- Dine Brands Global Inc (NYSE: DIN) reported a fourth-quarter FY22 sales decline of 9.4% year-on-year to $207.97 million Wednesday, missing the consensus of $215.84 million.
- Applebee's comparable same-restaurant sales rose by 1.7%, and IHOP's increased by 2.0%.
- Gross profit declined 1.9% Y/Y to $94.6 million. Adjusted EBITDA fell 5.2% Y/Y to $57 million.
- Adjusted EPS of $1.34 beat the analyst consensus of $1.24.
- The company held $325 million in cash and equivalents.

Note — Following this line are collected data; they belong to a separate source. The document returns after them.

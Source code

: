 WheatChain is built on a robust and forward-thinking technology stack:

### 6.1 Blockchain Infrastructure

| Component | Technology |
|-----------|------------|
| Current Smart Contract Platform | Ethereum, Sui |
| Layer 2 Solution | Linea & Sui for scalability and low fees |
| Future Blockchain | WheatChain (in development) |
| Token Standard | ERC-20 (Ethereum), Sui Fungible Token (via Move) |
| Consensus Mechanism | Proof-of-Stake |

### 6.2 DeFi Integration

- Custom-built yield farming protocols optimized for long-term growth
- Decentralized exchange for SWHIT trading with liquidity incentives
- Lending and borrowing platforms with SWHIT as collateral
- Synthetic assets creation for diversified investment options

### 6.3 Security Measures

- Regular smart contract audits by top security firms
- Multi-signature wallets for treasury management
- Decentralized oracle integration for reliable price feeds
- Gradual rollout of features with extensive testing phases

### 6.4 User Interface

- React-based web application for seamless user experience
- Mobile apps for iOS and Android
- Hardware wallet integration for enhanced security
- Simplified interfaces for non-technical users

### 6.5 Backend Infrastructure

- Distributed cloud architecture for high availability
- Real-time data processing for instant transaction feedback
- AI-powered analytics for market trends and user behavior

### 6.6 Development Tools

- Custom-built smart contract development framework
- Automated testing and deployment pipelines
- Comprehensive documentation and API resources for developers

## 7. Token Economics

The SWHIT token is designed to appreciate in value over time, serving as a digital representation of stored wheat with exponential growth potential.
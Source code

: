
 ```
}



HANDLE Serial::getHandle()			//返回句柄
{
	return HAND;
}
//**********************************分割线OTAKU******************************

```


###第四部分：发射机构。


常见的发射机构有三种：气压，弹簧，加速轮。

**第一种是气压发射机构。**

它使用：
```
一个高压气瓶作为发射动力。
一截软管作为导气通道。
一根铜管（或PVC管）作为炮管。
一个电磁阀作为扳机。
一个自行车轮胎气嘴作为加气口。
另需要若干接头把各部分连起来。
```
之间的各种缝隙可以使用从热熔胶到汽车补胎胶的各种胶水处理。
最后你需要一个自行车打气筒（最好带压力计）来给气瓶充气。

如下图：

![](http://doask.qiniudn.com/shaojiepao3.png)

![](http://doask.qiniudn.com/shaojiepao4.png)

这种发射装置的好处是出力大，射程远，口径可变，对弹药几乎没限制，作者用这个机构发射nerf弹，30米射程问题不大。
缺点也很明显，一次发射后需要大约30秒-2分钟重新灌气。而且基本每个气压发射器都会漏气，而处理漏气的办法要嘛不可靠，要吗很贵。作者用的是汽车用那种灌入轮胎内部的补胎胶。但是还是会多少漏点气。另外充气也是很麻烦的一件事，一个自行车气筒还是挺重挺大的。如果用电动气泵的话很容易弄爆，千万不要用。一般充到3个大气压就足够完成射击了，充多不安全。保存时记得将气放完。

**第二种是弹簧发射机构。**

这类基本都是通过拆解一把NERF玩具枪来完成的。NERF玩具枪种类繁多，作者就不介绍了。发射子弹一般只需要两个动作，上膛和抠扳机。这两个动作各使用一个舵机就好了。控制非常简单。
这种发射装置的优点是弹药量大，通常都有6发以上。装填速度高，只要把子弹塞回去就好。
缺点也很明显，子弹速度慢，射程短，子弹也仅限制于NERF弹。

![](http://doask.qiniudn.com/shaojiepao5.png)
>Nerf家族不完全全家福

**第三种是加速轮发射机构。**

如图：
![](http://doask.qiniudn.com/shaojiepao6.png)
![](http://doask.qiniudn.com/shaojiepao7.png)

- CEO John Peyton said, "Despite ongoing economic pressures and uncertainties, our value-oriented brands reliably continue to meet our customers' needs and expectations. In tandem with supporting and investing in our brands, we have also taken actions to strengthen our business and create shareholder value via the acquisition of Fuzzy's Taco Shop and through the incremental and accretive retirement of our long-term debt and repurchase of shares."
- FY23 Outlook: Dine expects domestic development activity by Applebee's franchisees of between 10 and 20 net fewer restaurants, domestic development activity by IHOP franchisees, and area licensees between 45 and 60 net new openings.
- Dine expects adjusted EBITDA of $243 million - $255 million.
- Price Action: DIN shares traded lower by 3.44% at $74.03 on the last check Wednesday.